Durante a ditadura militar brasileira, o educador Paulo Freire foi interrogado e preso duas vezes. Ele e outros professores, dedicados à pedagogia, foram considerados presos políticos nos primeiros meses do regime pelo mesmo motivo: alfabetizar adultos.
A história dessas prisões, o conteúdo dos interrogatórios e as repressões sofridas por um dois maiores pensadores brasileiros é tema do novo livro da historiadora Joana Salém: Inquérito Paulo Freire: a ditadura interroga o educador (Editora Elefante).
O interesse particular do regime em manter os 40% da população brasileira analfabeta (segundo IBGE de 1960) era continuar excluindo essa parcela da sociedade do direito político ao voto. Por isso, Freire era acusado de criar um método de alfabetização subversivo. Segundo os militares, sua pedagogia teria ampliado a adesão dos brasileiros ao marxismo.
A obra de Salém, também professora da Universidade Federal do ABC (UFABC), revela detalhes sobre as detenções de Freire. A primeira, em 16 de junho, na data de aniversário de sua esposa Elza, quando foi levado de sua casa por dois soldados e permaneceu com paradeiro desconhecido por cerca de 24 horas. Nessa ocasião, oficiais do exército chegaram a negar que o educador estivesse detido, mesmo que sua família tivesse testemunhado a prisão.
Quando admitiram seu cárcere, informaram que estava na Companhia da Guarda do Recife, em Pernambuco, onde “havia muito pouco controle ou coordenação sobre as atividades repressivas”, segundo o historiador Joseph Page, um dos referenciais no livro.
“Freire ficou preso por mais de 70 dias, entre junho e setembro de 1964, na Companhia da Guarda do Recife e na Cadeia de Olinda. Amargou o começo da prisão numa cela solitária, com apenas 60 centímetros de largura e 1,7 metro de comprimento, com “paredes de cimento áspero, [que] não dava para encostar o corpo”, escreve Salém na apresentação da obra.
O livro de Salém também traz os registros dos Inquéritos Policial Militares (IPM), indicando que ele foi interrogado duas vezes pelo Tenente Coronel Hélio Ibiapina Lima, líder do golpe em Pernambuco e comandante do aparato de vigilância e repressão no estado.

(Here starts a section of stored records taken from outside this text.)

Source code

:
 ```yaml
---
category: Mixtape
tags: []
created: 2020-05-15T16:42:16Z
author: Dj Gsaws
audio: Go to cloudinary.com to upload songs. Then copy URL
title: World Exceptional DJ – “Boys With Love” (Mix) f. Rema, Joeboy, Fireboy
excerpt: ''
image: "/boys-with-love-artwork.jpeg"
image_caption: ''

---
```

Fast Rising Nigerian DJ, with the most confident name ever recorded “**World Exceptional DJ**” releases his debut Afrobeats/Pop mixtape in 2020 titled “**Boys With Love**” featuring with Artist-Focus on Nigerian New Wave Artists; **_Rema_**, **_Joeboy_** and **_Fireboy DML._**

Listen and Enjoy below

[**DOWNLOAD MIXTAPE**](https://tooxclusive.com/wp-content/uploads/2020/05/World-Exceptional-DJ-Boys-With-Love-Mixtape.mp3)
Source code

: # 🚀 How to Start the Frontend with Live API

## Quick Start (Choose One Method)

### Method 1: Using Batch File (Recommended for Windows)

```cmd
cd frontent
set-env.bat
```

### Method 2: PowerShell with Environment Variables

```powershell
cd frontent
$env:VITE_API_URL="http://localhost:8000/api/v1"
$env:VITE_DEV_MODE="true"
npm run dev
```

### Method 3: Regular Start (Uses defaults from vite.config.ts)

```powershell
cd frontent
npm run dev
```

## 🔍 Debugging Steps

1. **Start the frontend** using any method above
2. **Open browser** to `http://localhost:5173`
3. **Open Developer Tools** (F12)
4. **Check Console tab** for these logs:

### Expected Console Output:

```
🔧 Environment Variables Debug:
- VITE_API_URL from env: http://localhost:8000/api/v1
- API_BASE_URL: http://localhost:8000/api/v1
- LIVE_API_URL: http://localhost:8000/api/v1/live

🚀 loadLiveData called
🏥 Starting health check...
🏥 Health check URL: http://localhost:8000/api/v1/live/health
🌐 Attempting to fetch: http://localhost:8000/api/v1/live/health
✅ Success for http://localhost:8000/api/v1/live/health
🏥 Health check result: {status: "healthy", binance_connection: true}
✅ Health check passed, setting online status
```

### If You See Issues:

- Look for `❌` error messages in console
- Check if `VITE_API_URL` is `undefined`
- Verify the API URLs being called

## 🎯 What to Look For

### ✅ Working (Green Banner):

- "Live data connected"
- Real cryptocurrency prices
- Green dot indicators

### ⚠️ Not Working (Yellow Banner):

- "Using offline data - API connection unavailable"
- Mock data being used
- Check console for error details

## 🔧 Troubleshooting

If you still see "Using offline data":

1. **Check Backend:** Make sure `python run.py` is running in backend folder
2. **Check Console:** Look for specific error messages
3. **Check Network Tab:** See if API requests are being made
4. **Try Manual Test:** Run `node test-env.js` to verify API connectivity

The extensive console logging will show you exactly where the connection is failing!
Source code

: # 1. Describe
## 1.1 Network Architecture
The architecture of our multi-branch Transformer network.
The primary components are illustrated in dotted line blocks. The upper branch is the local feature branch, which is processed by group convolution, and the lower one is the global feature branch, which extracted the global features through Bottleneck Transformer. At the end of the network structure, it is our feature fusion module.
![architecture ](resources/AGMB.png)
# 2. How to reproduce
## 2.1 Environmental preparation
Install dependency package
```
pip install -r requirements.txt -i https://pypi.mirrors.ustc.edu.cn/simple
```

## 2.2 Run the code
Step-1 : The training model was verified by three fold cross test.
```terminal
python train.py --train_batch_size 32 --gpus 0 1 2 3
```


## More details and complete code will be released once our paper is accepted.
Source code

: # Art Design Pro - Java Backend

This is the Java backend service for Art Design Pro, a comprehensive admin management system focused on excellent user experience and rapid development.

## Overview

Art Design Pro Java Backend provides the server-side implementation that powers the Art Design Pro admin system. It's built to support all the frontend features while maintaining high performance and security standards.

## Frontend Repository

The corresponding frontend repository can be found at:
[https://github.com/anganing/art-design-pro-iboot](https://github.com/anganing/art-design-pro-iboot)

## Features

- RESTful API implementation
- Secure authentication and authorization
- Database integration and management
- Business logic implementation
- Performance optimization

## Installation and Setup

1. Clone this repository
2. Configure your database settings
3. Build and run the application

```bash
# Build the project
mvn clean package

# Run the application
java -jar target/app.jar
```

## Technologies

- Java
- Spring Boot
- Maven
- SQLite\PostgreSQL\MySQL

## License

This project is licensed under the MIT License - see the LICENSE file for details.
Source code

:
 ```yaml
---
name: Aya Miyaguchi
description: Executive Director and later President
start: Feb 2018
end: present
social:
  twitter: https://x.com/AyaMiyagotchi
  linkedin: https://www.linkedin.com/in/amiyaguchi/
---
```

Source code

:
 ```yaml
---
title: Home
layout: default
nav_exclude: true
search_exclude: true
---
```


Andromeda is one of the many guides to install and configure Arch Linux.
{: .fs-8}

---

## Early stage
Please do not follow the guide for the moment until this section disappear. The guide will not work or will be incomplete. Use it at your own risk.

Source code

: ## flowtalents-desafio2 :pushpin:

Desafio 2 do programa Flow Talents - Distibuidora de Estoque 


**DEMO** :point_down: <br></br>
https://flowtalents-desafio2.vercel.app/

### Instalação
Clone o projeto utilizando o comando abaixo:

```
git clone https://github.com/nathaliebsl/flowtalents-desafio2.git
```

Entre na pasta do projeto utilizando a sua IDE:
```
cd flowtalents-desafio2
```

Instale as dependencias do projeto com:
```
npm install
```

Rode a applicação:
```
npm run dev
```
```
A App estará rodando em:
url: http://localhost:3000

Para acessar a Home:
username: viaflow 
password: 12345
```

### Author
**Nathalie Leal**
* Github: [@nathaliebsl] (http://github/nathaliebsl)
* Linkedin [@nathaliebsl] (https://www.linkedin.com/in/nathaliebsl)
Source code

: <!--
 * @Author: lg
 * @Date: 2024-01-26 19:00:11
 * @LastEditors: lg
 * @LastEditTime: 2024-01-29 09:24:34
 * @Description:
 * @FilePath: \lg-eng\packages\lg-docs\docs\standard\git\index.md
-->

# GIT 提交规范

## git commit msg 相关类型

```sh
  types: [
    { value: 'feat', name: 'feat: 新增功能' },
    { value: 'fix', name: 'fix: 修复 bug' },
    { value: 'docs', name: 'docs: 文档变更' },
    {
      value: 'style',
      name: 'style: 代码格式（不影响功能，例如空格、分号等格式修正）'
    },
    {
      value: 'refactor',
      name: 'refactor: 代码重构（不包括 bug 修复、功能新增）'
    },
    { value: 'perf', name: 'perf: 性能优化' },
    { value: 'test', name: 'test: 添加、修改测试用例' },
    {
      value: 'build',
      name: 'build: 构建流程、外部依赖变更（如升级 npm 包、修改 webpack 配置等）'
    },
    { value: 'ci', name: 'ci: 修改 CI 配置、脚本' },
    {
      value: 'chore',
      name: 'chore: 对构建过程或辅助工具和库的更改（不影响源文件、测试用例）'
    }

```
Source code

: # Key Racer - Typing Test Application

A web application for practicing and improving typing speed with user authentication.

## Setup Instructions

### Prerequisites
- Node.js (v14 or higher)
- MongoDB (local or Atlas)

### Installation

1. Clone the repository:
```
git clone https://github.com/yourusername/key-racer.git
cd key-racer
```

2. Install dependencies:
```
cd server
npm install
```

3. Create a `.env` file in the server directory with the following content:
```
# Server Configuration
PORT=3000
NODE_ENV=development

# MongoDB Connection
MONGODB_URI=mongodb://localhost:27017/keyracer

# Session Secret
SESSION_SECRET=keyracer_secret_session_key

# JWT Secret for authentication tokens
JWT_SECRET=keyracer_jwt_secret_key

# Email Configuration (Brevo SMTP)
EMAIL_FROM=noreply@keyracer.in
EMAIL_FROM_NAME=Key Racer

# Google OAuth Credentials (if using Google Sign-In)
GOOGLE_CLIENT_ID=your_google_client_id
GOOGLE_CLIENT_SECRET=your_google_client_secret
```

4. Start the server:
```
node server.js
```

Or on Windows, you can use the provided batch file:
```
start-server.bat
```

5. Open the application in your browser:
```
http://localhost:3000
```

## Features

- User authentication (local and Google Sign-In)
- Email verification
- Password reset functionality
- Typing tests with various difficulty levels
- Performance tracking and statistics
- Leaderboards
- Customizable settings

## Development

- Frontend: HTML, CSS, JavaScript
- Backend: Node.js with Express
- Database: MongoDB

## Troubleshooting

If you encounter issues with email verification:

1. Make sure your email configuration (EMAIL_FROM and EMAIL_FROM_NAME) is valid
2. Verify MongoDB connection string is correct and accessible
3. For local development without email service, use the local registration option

O documento, de 1º de julho de 1964, quinze dias depois da primeira prisão, apontava que Freire “era um dos responsáveis pela subversão no campo da alfabetização de adultos” e que “essa subversão era executada com recursos financeiros do próprio governo federal, com ajuda da Aliança para o Progresso [programa de desenvolvimento social na América Latina]”.
Apesar dos relatos de prisão e interrogatórios, Freire não experimentou a ditadura apenas nessas situações. Salém escreve que, durante o golpe, em 31 de março de 1964, o educador estava em capital federal, e na Universidade de Brasília (UnB), sua sala foi invadida e devastada por militares, que confiscaram e destruíram “doze quadros pintados por Francisco Brennand para ilustrar as aulas de alfabetização pelo método Paulo Freire”, entendidos pelos militares como “incentivo à luta armada” e os guerrilheiros.
Inquérito Paulo Freire: a ditadura interroga o educador traz, com exclusividade e na íntegra, os documentos sobre os interrogatórios do regime militar contra o pensador brasileiro. A obra é lançada neste sábado (27/04) às 15h na Livraria Sentimento do Mundo, no bairro de Santa Cecília, em São Paulo.